When the mine closed in 1985 in Ajo I sold out in 1989, and knowing some of these big players, I got interested in going to Mexico since most towns by then had cable TV, but the more I checked Mexico I kept hearing about Chile. Chile had only 5 percent unemployment, over 90 percent literacy rate, and free enterprise, so I got my friend Jim Monroe, who at one time was exec. officer of Bruce Merrill who many of you may remember bringing TV to Phoenix.

We got on a plane and flew to Santiago, Chile. We didn’t know anyone there. We did not speak Spanish except for my pidgin and away we went. Chile is a very modern country and when we got there in 1993 most people were already on computers, even little flower shops. We got a rental car and drove from Arica in the North to Puerto Montt in the South. We went with the idea of building one system for ourselves, but saw so much potential that when we got back to the U.S. I went to a colleague of John Malone and got backing to build cable TV in Chile

Chile is a beautiful country in the North where Arica is, it is so dry that it has never rained in the history of man – they get their water from the Andes. Calama, the big copper town near Arica is probably what put the Ajo mine out of business: It had 10,000 workers, the pit was 3 miles across, and so deep that trucks and trains could not bring the ore out, they used a conveyor belt. I asked an official what they would do when the ore ran out and he said that they would just move down the road a couple of miles.

They had TV, but there were only 5 stations and they microwaved them from Santiago to all of Chile, no other selection. So, we went and parked in front of a store renting cassettes to see what they were watching. We thought it would be soccer but were surprised it was cartoons and pornography. There was a Phelps Dodge Mine there and others. Chile is one big exporting country of copper. It is shipped out of a city called Antofagasta and another city getting its water from the Andes by pipeline. The North of Chile is desert; the middle like Globe area and the South like Michigan; and further South the ANTARTICA. With approximately 3,000 miles of coastline can you imagine the different species of fish you have to consume.

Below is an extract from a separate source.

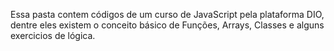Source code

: Essa pasta contem códigos de um curso de JavaScript pela plataforma DIO, dentre eles existem o conceito básico de Funções, Arrays, Classes e alguns exercicios de lógica.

The borer of Chile to the East is the Andes and they average about 23,000 feet in height. If you saw the Andes and the movie “Alive” you could understand why it was so hard to find survivors of a plane crash. With the Rockies in an airline you cross in minutes with the Andes it is a good 40 minutes. About 100 years ago they had a war with Peru and Bolivia and, at that time, Bolivia extended all the way to the Pacific Ocean, but Chile beat both countries and as a settlement they go the area that Bolivia had to the ocean and that is why Chile now has it an the copper mines and the big telescope. This is still a sore point with Bolivia, for instance Chile has a wonderful airline called Lan Chile and while we were there, they tried to open an office in La Paz and the resentment made them have to close their offices.